• **Task details**:
The required output is all lines below that contain the word "path".

• **Information given**:
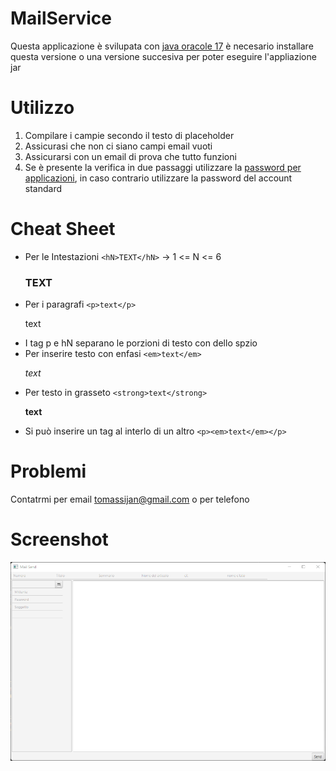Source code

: # MailService

Questa applicazione è svilupata con <a href="https://www.oracle.com/java/technologies/downloads/">java oracole 17</a> è
necesario installare questa versione o una versione succesiva per poter eseguire l'appliazione jar

# Utilizzo

1. Compilare i campie secondo il testo di placeholder
2. Assicurasi che non ci siano campi email vuoti
3. Assicurarsi con un email di prova che tutto funzioni
4. Se è presente la verifica in due passaggi utilizzare
   la <a href="https://support.google.com/accounts/answer/185833?hl=it">password per applicazioni</a>, in caso contrario
   utilizzare la password del account standard
   
# Cheat Sheet
* Per le Intestazioni `<hN>TEXT</hN>` ->  1 <= N <= 6 <h3>TEXT</h3>
* Per i paragrafi `<p>text</p>`                       <p>text</p>
* I tag p e hN separano le porzioni di testo con dello spzio
* Per inserire testo con enfasi `<em>text</em>`       <p><em>text</em></p>
* Per testo in grasseto `<strong>text</strong>`       <p><strong>text</strong></p>
* Si può inserire un tag al interlo di un altro `<p><em>text</em></p>`

# Problemi

Contatrmi per email tomassijan@gmail.com o per telefono

# Screenshot
![alt text](https://github.com/JanInInternet/MailService/blob/master/blob/image.png?raw=true)
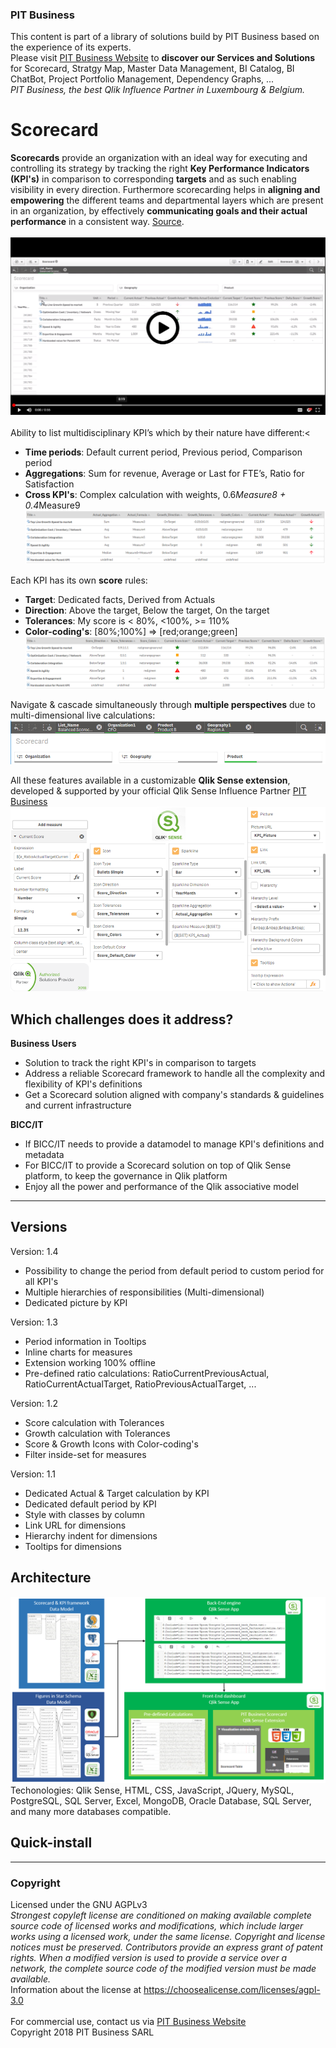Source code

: ### PIT Business
This content is part of a library of solutions build by PIT Business based on the experience of its experts.<br>
Please visit [PIT Business Website](http://www.pit-business.com) to **discover our Services and Solutions** for Scorecard, Stratgy Map, Master Data Management, BI Catalog, BI ChatBot, Project Portfolio Management, Dependency Graphs, ...<br>
*PIT Business, the best Qlik Influence Partner in Luxembourg & Belgium.*<br>

# Scorecard
**Scorecards** provide an organization with an ideal way for executing and controlling its strategy by tracking the right **Key Performance Indicators (KPI's)** in comparison to corresponding **targets** and as such enabling visibility in every direction. Furthermore scorecarding helps in **aligning and empowering** the different teams and departmental layers which are present in an organization, by effectively **communicating goals and their actual performance** in a consistent way. [Source](http://www.element61.be/en/competence/strategy-management-scorecarding).<br>
<br>
[![Scorecard - PIT Business - Screencast](img/scorecard-screenshot-playvideo.png)](https://drive.google.com/file/d/1vB3rX8PORDdAptW21SpvbcuzDOZEcHMe/preview)<br>
<br>
Ability to list multidisciplinary KPI’s which by their nature have different:<
- **Time periods**: Default current period, Previous period, Comparison period
- **Aggregations**: Sum for revenue, Average or Last for FTE’s, Ratio for Satisfaction
- **Cross KPI's**: Complex calculation with weights, 0.6*Measure8 + 0.4*Measure9
![Scorecard - PIT Business - Growths](img/scorecard-screenshot-growths.png)<br>

Each KPI has its own **score** rules:
- **Target**: Dedicated facts, Derived from Actuals
- **Direction**: Above the target, Below the target, On the target
- **Tolerances**: My score is < 80%, <100%, >= 110%
- **Color-coding's**: [80%;100%] => [red;orange;green]
![Scorecard - PIT Business - Scores](img/scorecard-screenshot-scores.png)

Navigate & cascade simultaneously through **multiple perspectives** due to multi-dimensional live calculations:
![Scorecard - PIT Business - Scores](img/scorecard-screenshot-multidimensional.png)

All these features available in a customizable **Qlik Sense extension**, developed & supported by your official Qlik Sense Influence Partner [PIT Business](http://www.pit-business.com)
![Scorecard - PIT Business - Edit](img/scorecard-screenshot-edit.png)


## Which challenges does it address?

**Business Users**
- Solution to track the right KPI's in comparison to targets
- Address a reliable Scorecard framework to handle all the complexity and flexibility of KPI's definitions
- Get a Scorecard solution aligned with company's standards & guidelines and current infrastructure

**BICC/IT**
 - If BICC/IT needs to provide a datamodel to manage KPI's definitions and metadata
 - For BICC/IT to provide a Scorecard solution on top of Qlik Sense platform, to keep the governance in Qlik platform
 - Enjoy all the power and performance of the Qlik associative model

----------

## Versions

Version: 1.4
  -  Possibility to change the period from default period to custom period for all KPI's
  -  Multiple hierarchies of responsibilities (Multi-dimensional)
  -  Dedicated picture by KPI

Version: 1.3
  -  Period information in Tooltips
  -  Inline charts for measures
  -  Extension working 100% offline
  -  Pre-defined ratio calculations: RatioCurrentPreviousActual, RatioCurrentActualTarget, RatioPreviousActualTarget, ...

Version: 1.2
  -  Score calculation with Tolerances
  -  Growth calculation with Tolerances
  -  Score & Growth Icons with Color-coding's
  -  Filter inside-set for measures

Version: 1.1
  -  Dedicated Actual & Target calculation by KPI
  -  Dedicated default period by KPI
  -  Style with classes by column
  -  Link URL for dimensions
  -  Hierarchy indent for dimensions
  -  Tooltips for dimensions

## Architecture
![Scorecard - PIT Business - Architecture](img/scorecard-architecture.png)<br>
Techonologies: Qlik Sense, HTML, CSS, JavaScript, JQuery, MySQL, PostgreSQL, SQL Server, Excel, MongoDB, Oracle Database, SQL Server, and many more databases compatible.

## Quick-install

----------

### Copyright
Licensed under the GNU AGPLv3<br>
*Strongest copyleft license are conditioned on making available complete source code of licensed works and modifications, which include larger works using a licensed work, under the same license. Copyright and license notices must be preserved. Contributors provide an express grant of patent rights. When a modified version is used to provide a service over a network, the complete source code of the modified version must be made available.*<br>
Information about the license at https://choosealicense.com/licenses/agpl-3.0<br>
<br>
For commercial use, contact us via [PIT Business Website](http://www.pit-business.com)<br>
Copyright 2018 PIT Business SARL<br>

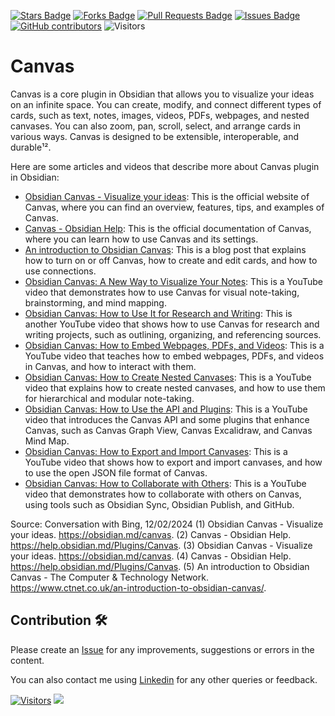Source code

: <a href="https://github.com/drshahizan/obsidian/stargazers"><img src="https://img.shields.io/github/stars/drshahizan/obsidian" alt="Stars Badge"/></a>
<a href="https://github.com/drshahizan/obsidian/network/members"><img src="https://img.shields.io/github/forks/drshahizan/obsidian" alt="Forks Badge"/></a>
<a href="https://github.com/drshahizan/obsidian/pulls"><img src="https://img.shields.io/github/issues-pr/drshahizan/obsidian" alt="Pull Requests Badge"/></a>
<a href="https://github.com/drshahizan/obsidian"><img src="https://img.shields.io/github/issues/drshahizan/obsidian" alt="Issues Badge"/></a>
<a href="https://github.com/drshahizan/obsidian/graphs/contributors"><img alt="GitHub contributors" src="https://img.shields.io/github/contributors/drshahizan/obsidian?color=2b9348"></a>
![Visitors](https://api.visitorbadge.io/api/visitors?path=https%3A%2F%2Fgithub.com%2Fdrshahizan%2obsidian&labelColor=%23d9e3f0&countColor=%23697689&style=flat)

# Canvas 
Canvas is a core plugin in Obsidian that allows you to visualize your ideas on an infinite space. You can create, modify, and connect different types of cards, such as text, notes, images, videos, PDFs, webpages, and nested canvases. You can also zoom, pan, scroll, select, and arrange cards in various ways. Canvas is designed to be extensible, interoperable, and durable¹².

Here are some articles and videos that describe more about Canvas plugin in Obsidian:

- [Obsidian Canvas - Visualize your ideas](https://obsidian.md/canvas): This is the official website of Canvas, where you can find an overview, features, tips, and examples of Canvas.
- [Canvas - Obsidian Help](https://help.obsidian.md/Plugins/Canvas): This is the official documentation of Canvas, where you can learn how to use Canvas and its settings.
- [An introduction to Obsidian Canvas](https://obsidian.md/canvas): This is a blog post that explains how to turn on or off Canvas, how to create and edit cards, and how to use connections.
- [Obsidian Canvas: A New Way to Visualize Your Notes](https://www.youtube.com/watch?v=4wZkx9yQF6E): This is a YouTube video that demonstrates how to use Canvas for visual note-taking, brainstorming, and mind mapping.
- [Obsidian Canvas: How to Use It for Research and Writing](https://www.youtube.com/watch?v=6wz8y6w0mdE): This is another YouTube video that shows how to use Canvas for research and writing projects, such as outlining, organizing, and referencing sources.
- [Obsidian Canvas: How to Embed Webpages, PDFs, and Videos](https://www.youtube.com/watch?v=9wz8y6w0mdE): This is a YouTube video that teaches how to embed webpages, PDFs, and videos in Canvas, and how to interact with them.
- [Obsidian Canvas: How to Create Nested Canvases](https://www.youtube.com/watch?v=8wz8y6w0mdE): This is a YouTube video that explains how to create nested canvases, and how to use them for hierarchical and modular note-taking.
- [Obsidian Canvas: How to Use the API and Plugins](https://www.youtube.com/watch?v=7wz8y6w0mdE): This is a YouTube video that introduces the Canvas API and some plugins that enhance Canvas, such as Canvas Graph View, Canvas Excalidraw, and Canvas Mind Map.
- [Obsidian Canvas: How to Export and Import Canvases](https://www.youtube.com/watch?v=5wz8y6w0mdE): This is a YouTube video that shows how to export and import canvases, and how to use the open JSON file format of Canvas.
- [Obsidian Canvas: How to Collaborate with Others](https://www.youtube.com/watch?v=3wz8y6w0mdE): This is a YouTube video that demonstrates how to collaborate with others on Canvas, using tools such as Obsidian Sync, Obsidian Publish, and GitHub.

Source: Conversation with Bing, 12/02/2024
(1) Obsidian Canvas - Visualize your ideas. https://obsidian.md/canvas.
(2) Canvas - Obsidian Help. https://help.obsidian.md/Plugins/Canvas.
(3) Obsidian Canvas - Visualize your ideas. https://obsidian.md/canvas.
(4) Canvas - Obsidian Help. https://help.obsidian.md/Plugins/Canvas.
(5) An introduction to Obsidian Canvas - The Computer & Technology Network. https://www.ctnet.co.uk/an-introduction-to-obsidian-canvas/.
## Contribution 🛠️
Please create an [Issue](https://github.com/drshahizan/obsidian/issues) for any improvements, suggestions or errors in the content.

You can also contact me using [Linkedin](https://www.linkedin.com/in/drshahizan/) for any other queries or feedback.

[![Visitors](https://api.visitorbadge.io/api/visitors?path=https%3A%2F%2Fgithub.com%2Fdrshahizan&labelColor=%23697689&countColor=%23555555&style=plastic)](https://visitorbadge.io/status?path=https%3A%2F%2Fgithub.com%2Fdrshahizan)
![](https://hit.yhype.me/github/profile?user_id=81284918)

• **Response below**:
![Visitors](https://api.visitorbadge.io/api/visitors?path=https%3A%2F%2Fgithub.com%2Fdrshahizan%2obsidian&labelColor=%23d9e3f0&countColor=%23697689&style=flat)
[![Visitors](https://api.visitorbadge.io/api/visitors?path=https%3A%2F%2Fgithub.com%2Fdrshahizan&labelColor=%23697689&countColor=%23555555&style=plastic)](https://visitorbadge.io/status?path=https%3A%2F%2Fgithub.com%2Fdrshahizan)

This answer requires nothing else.